Image in Medicine: Disseminated Histoplasmosis as a Presentation of AIDS
Abstract
A 36-year-old African American man presented with pulmonary infiltrates, fever, weight loss, and pancytopenia. On admission, his temperature was 102°F, blood pressure 110/60mmHg, heart rate 98/min, and respiratory rate 24/min. Chest exam revealed bilateral coarse breath sounds. His abdomen was benign. The patient's serum immunodeficiency virus (HIV) antibody was positive and CD4 count was 16cells/uL. A chest radiograph showed bilateral diffuse reticulonodular infiltrates. A bone marrow biopsy showed intracellular organisms consistent with Histoplasma capsulatum (Figure1). The patient was started on intravenous amphotericin B. Unfortunately, the patient's clinical status worsened and he succumbed to overwhelming fungal infection.
Case Report
A 36-year-old African American man presented with pulmonary infiltrates, fever, weight loss, and pancytopenia. On admission, his temperature was 102°F, blood pressure 110/60mmHg, heart rate 98/min, and respiratory rate 24/min. Chest exam revealed bilateral coarse breath sounds. His abdomen was benign. The patient's serum immunodeficiency virus (HIV) antibody was positive and CD4 count was 16cells/uL. A chest radiograph showed bilateral diffuse reticulonodular infiltrates.

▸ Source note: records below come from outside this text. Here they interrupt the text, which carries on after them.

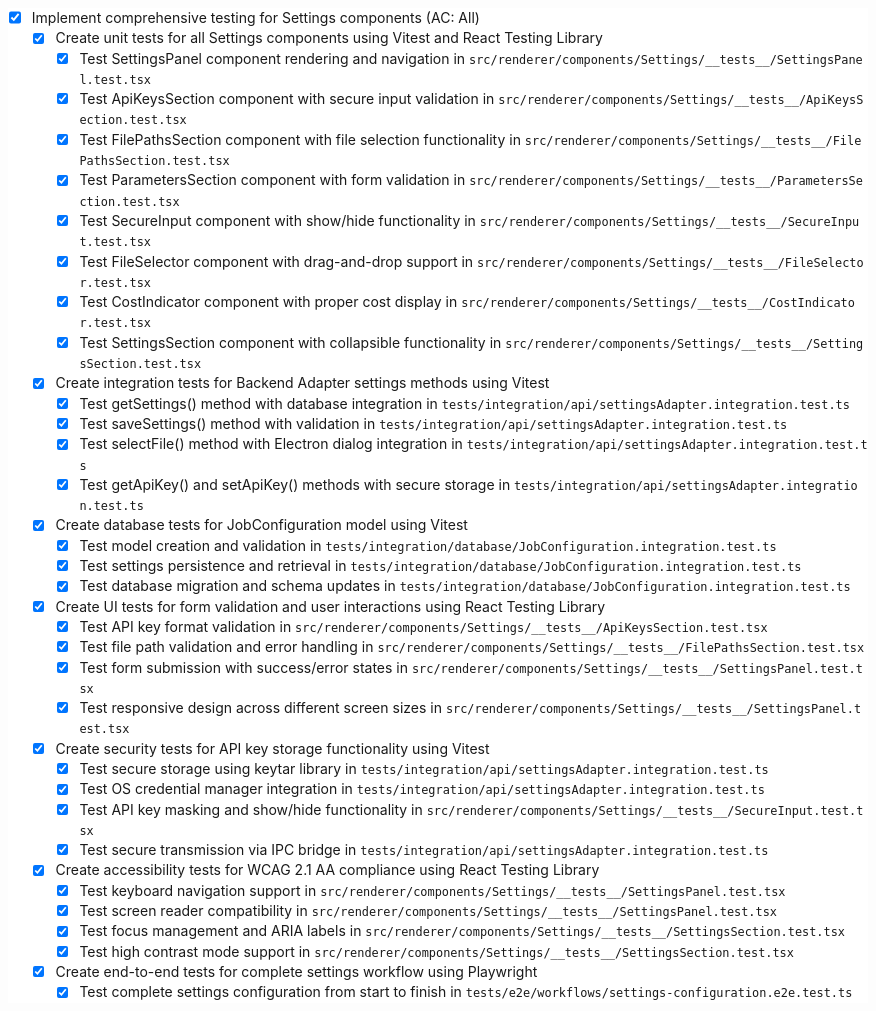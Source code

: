 - [x] Implement comprehensive testing for Settings components (AC: All)
  - [x] Create unit tests for all Settings components using Vitest and React Testing Library
    - [x] Test SettingsPanel component rendering and navigation in `src/renderer/components/Settings/__tests__/SettingsPanel.test.tsx`
    - [x] Test ApiKeysSection component with secure input validation in `src/renderer/components/Settings/__tests__/ApiKeysSection.test.tsx`
    - [x] Test FilePathsSection component with file selection functionality in `src/renderer/components/Settings/__tests__/FilePathsSection.test.tsx`
    - [x] Test ParametersSection component with form validation in `src/renderer/components/Settings/__tests__/ParametersSection.test.tsx`
    - [x] Test SecureInput component with show/hide functionality in `src/renderer/components/Settings/__tests__/SecureInput.test.tsx`
    - [x] Test FileSelector component with drag-and-drop support in `src/renderer/components/Settings/__tests__/FileSelector.test.tsx`
    - [x] Test CostIndicator component with proper cost display in `src/renderer/components/Settings/__tests__/CostIndicator.test.tsx`
    - [x] Test SettingsSection component with collapsible functionality in `src/renderer/components/Settings/__tests__/SettingsSection.test.tsx`
  - [x] Create integration tests for Backend Adapter settings methods using Vitest
    - [x] Test getSettings() method with database integration in `tests/integration/api/settingsAdapter.integration.test.ts`
    - [x] Test saveSettings() method with validation in `tests/integration/api/settingsAdapter.integration.test.ts`
    - [x] Test selectFile() method with Electron dialog integration in `tests/integration/api/settingsAdapter.integration.test.ts`
    - [x] Test getApiKey() and setApiKey() methods with secure storage in `tests/integration/api/settingsAdapter.integration.test.ts`
  - [x] Create database tests for JobConfiguration model using Vitest
    - [x] Test model creation and validation in `tests/integration/database/JobConfiguration.integration.test.ts`
    - [x] Test settings persistence and retrieval in `tests/integration/database/JobConfiguration.integration.test.ts`
    - [x] Test database migration and schema updates in `tests/integration/database/JobConfiguration.integration.test.ts`
  - [x] Create UI tests for form validation and user interactions using React Testing Library
    - [x] Test API key format validation in `src/renderer/components/Settings/__tests__/ApiKeysSection.test.tsx`
    - [x] Test file path validation and error handling in `src/renderer/components/Settings/__tests__/FilePathsSection.test.tsx`
    - [x] Test form submission with success/error states in `src/renderer/components/Settings/__tests__/SettingsPanel.test.tsx`
    - [x] Test responsive design across different screen sizes in `src/renderer/components/Settings/__tests__/SettingsPanel.test.tsx`
  - [x] Create security tests for API key storage functionality using Vitest
    - [x] Test secure storage using keytar library in `tests/integration/api/settingsAdapter.integration.test.ts`
    - [x] Test OS credential manager integration in `tests/integration/api/settingsAdapter.integration.test.ts`
    - [x] Test API key masking and show/hide functionality in `src/renderer/components/Settings/__tests__/SecureInput.test.tsx`
    - [x] Test secure transmission via IPC bridge in `tests/integration/api/settingsAdapter.integration.test.ts`
  - [x] Create accessibility tests for WCAG 2.1 AA compliance using React Testing Library
    - [x] Test keyboard navigation support in `src/renderer/components/Settings/__tests__/SettingsPanel.test.tsx`
    - [x] Test screen reader compatibility in `src/renderer/components/Settings/__tests__/SettingsPanel.test.tsx`
    - [x] Test focus management and ARIA labels in `src/renderer/components/Settings/__tests__/SettingsSection.test.tsx`
    - [x] Test high contrast mode support in `src/renderer/components/Settings/__tests__/SettingsSection.test.tsx`
  - [x] Create end-to-end tests for complete settings workflow using Playwright
    - [x] Test complete settings configuration from start to finish in `tests/e2e/workflows/settings-configuration.e2e.test.ts`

A bone marrow biopsy showed intracellular organisms consistent with Histoplasma capsulatum (Figure1). The patient was started on intravenous amphotericin B. Unfortunately, the patient's clinical status worsened and he succumbed to overwhelming fungal infection.
Discussion
Histoplasma capsulatum is a dimorphic fungus that is the most common cause of endemic mycosis in HIV-infected patients in the United States. Disseminated histoplasmosis presents with nonspecific clinical manifestations including fever, weight loss, diarrhea, respiratory complaints, hepatomegaly, pancytopenia, elevated serum lactic dehydrogenase levels, elevated transaminases levels, and skin lesions. Bone marrow biopsy histopathology is diagnostic in less than 25% of patients. Blood and bone marrow cultures have higher diagnostic yields. An overall mortality of 12.5% has been reported. Amphotericin B and itraconazole have activity against Histoplasma capsulatum 1, 2.